The Moral Universe – Self-Interest Well Understood


Okay, I do have to write about Alexis de Tocqueville again, so bear with me. You can blame him for being so wise in addressing issues that are universal and timeless and also for being so prophetic.
Have you ever practically flown out of your chair upon hearing a concept described that you had thought about for a long time but never knew there was a name for?

This happened to me while listening to the second set of CDs in the “Tocqueville and the American Experiment” Great Courses series.

“Self-interest well understood” is the term that Tocqueville gave to participation in political associations, meaning that when people are involved in serving others, they are also serving themselves. He does relate it fairly narrowly to the importance of participation in democracy and cites all kinds of ramifications in not doing so.

But the term hit me so hard because it is something I’ve given much thought to and had discussions about with my sister. It is a concept I started to define in my own mind in the run-up to the 2012 Presidential election, when we’d had almost four years of Tea Party campaigning and scare tactics. Since I had come to know people who self-defined as members of the Tea Party, I was trying to understand where they were coming from but finding it difficult to discern anything in their comments but fear and selfishness. The bulk of their objections to the Obama administration started with the words “My” or “I.” “My taxes,” “my health insurance,” “my guns,” etc.

I never heard concern expressed for others who aren’t members of the Tea Party. I heard nothing that expressed a zeitgeist that included one’s neighbors, the country as a whole, or the rest of the world.
As we talked on the telephone while awaiting the results of the 20I2 election, I said to my sister that I never remembered voting for someone because of what I thought that person could do for me personally, but what that person could do for the greater society, whether on a state or national or international level. Since I first voted for George McGovern in 1974, it just never occurred to me that my personal concerns had anything to do with my vote, but that my vote was meant to consider a broader constituency.

My sister felt the same way; I don’t know where we got this from, though we tend to credit our mother with much of the way we look at the world. erhaps growing up in the 1960s also had something to do with it. We protested the Vietnam war not because we personally were going to lose or gain by it, but because we thought it was an unfair, imperial action that was costing too much in terms of both American and Vietnamese lives.

We also grew up during the hottest part of the Cold War and were taught to be afraid, to be very afraid, of atom bombs raining down on us with just the meager protection of a schoolroom desk. That might have formed in us a selfish outlook and overarching concern for our personal safety; instead it taught us that atom bombs are bad for Planet Earth and every living thing on it.

We watched the evening news from an early age and saw black people being fire-hosed and set upon by police dogs and somewhere in our brains we formed the idea that, though those hoses and dogs were not set upon us, it was a bad thing for the country that anyone should be treated this way. We did take it personally when Martin Luther King Jr. and, shortly after, Bobby Kennedy were assassinated because we felt that the country needed them so desperately.

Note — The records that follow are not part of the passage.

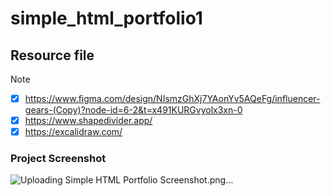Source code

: # simple_html_portfolio1

## Resource file 
> [!NOTE]
- [x] https://www.figma.com/design/NIsmzGhXj7YAonYv5AQeFg/influencer-gears-(Copy)?node-id=6-2&t=x491KURGvyolx3xn-0
- [x]  https://www.shapedivider.app/
- [x] https://excalidraw.com/

### Project Screenshot
![Uploading Simple HTML Portfolio Screenshot.png…]()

Ultimately, somehow and from whatever inspiration, we grew up feeling that what was good for the larger community was good for us. We had learned self-interest well understood. As adults now in our 60s, we are even more concerned about the reign of terror (I can’t really speak for Sally, but that’s how I have come to see it) unleashed by the hateful war waged against the Obama administration. It has not only paralyzed Congress from acting in any positive way, but it has also seemed to give bigots the audacity to act out their prejudices again as in the days of Jim Crow. Trayvon Martin, Jordan Davis, Oscar Grant, Michael Brown, John Crawford and others have had to pay the ultimate price for the Tea Party’s fomenting of us vs. them.

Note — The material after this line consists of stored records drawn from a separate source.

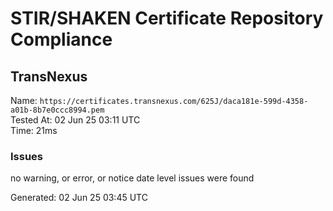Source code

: # STIR/SHAKEN Certificate Repository Compliance

## TransNexus

Name: `https://certificates.transnexus.com/625J/daca181e-599d-4358-a01b-8b7e0ccc8994.pem`\
Tested At: 02 Jun 25 03:11 UTC\
Time: 21ms

### Issues

no warning, or error, or notice date level issues were found

Generated: 02 Jun 25 03:45 UTC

I shall have much more to say about the NRA in a future blog, but what else but fear and selfishness allows people to think that their right to have military-grade weapons handy trumps innocent people’s right not to be killed by passing bullets and/or psychotics whose voices in their heads tell them to go to an elementary school and kill as many children as possible? It is the ultimate in self-interest not only not well understood, but ignored and trampled on.

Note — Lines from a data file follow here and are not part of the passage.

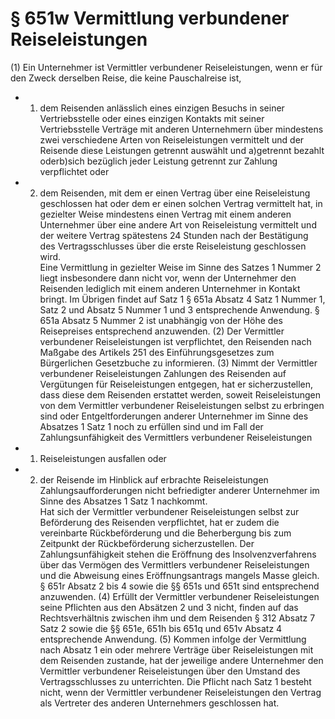 # § 651w Vermittlung verbundener Reiseleistungen
(1) Ein Unternehmer ist Vermittler verbundener Reiseleistungen, wenn er für den Zweck derselben Reise, die keine Pauschalreise ist,
* 1. dem Reisenden anlässlich eines einzigen Besuchs in seiner Vertriebsstelle oder eines einzigen Kontakts mit seiner Vertriebsstelle Verträge mit anderen Unternehmern über mindestens zwei verschiedene Arten von Reiseleistungen vermittelt und der Reisende diese Leistungen getrennt auswählt und a)getrennt bezahlt oderb)sich bezüglich jeder Leistung getrennt zur Zahlung verpflichtet oder
* 2. dem Reisenden, mit dem er einen Vertrag über eine Reiseleistung geschlossen hat oder dem er einen solchen Vertrag vermittelt hat, in gezielter Weise mindestens einen Vertrag mit einem anderen Unternehmer über eine andere Art von Reiseleistung vermittelt und der weitere Vertrag spätestens 24 Stunden nach der Bestätigung des Vertragsschlusses über die erste Reiseleistung geschlossen wird.  
Eine Vermittlung in gezielter Weise im Sinne des Satzes 1 Nummer 2 liegt insbesondere dann nicht vor, wenn der Unternehmer den Reisenden lediglich mit einem anderen Unternehmer in Kontakt bringt. Im Übrigen findet auf Satz 1 § 651a Absatz 4 Satz 1 Nummer 1, Satz 2 und Absatz 5 Nummer 1 und 3 entsprechende Anwendung. § 651a Absatz 5 Nummer 2 ist unabhängig von der Höhe des Reisepreises entsprechend anzuwenden.
(2) Der Vermittler verbundener Reiseleistungen ist verpflichtet, den Reisenden nach Maßgabe des Artikels 251 des Einführungsgesetzes zum Bürgerlichen Gesetzbuche zu informieren.
(3) Nimmt der Vermittler verbundener Reiseleistungen Zahlungen des Reisenden auf Vergütungen für Reiseleistungen entgegen, hat er sicherzustellen, dass diese dem Reisenden erstattet werden, soweit Reiseleistungen von dem Vermittler verbundener Reiseleistungen selbst zu erbringen sind oder Entgeltforderungen anderer Unternehmer im Sinne des Absatzes 1 Satz 1 noch zu erfüllen sind und im Fall der Zahlungsunfähigkeit des Vermittlers verbundener Reiseleistungen
* 1. Reiseleistungen ausfallen oder
* 2. der Reisende im Hinblick auf erbrachte Reiseleistungen Zahlungsaufforderungen nicht befriedigter anderer Unternehmer im Sinne des Absatzes 1 Satz 1 nachkommt.  
Hat sich der Vermittler verbundener Reiseleistungen selbst zur Beförderung des Reisenden verpflichtet, hat er zudem die vereinbarte Rückbeförderung und die Beherbergung bis zum Zeitpunkt der Rückbeförderung sicherzustellen. Der Zahlungsunfähigkeit stehen die Eröffnung des Insolvenzverfahrens über das Vermögen des Vermittlers verbundener Reiseleistungen und die Abweisung eines Eröffnungsantrags mangels Masse gleich. § 651r Absatz 2 bis 4 sowie die §§ 651s und 651t sind entsprechend anzuwenden.
(4) Erfüllt der Vermittler verbundener Reiseleistungen seine Pflichten aus den Absätzen 2 und 3 nicht, finden auf das Rechtsverhältnis zwischen ihm und dem Reisenden § 312 Absatz 7 Satz 2 sowie die §§ 651e, 651h bis 651q und 651v Absatz 4 entsprechende Anwendung.
(5) Kommen infolge der Vermittlung nach Absatz 1 ein oder mehrere Verträge über Reiseleistungen mit dem Reisenden zustande, hat der jeweilige andere Unternehmer den Vermittler verbundener Reiseleistungen über den Umstand des Vertragsschlusses zu unterrichten. Die Pflicht nach Satz 1 besteht nicht, wenn der Vermittler verbundener Reiseleistungen den Vertrag als Vertreter des anderen Unternehmers geschlossen hat.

It defies belief, but I have to hope it doesn’t defy the hope that if the Beloved Community that John Lewis wrote about really comes together and walks toward this problem, it can be solved. Too many futures have been shattered; we must see that other futures come to fruition.

The Moral Universe – What Would Tocqueville Say About American Democracy Now?


If you had told me when I was in high school that there would come a day when I would be interested in what Alexis de Tocqueville had to say about Democracy in America, I would have laughed myself silly.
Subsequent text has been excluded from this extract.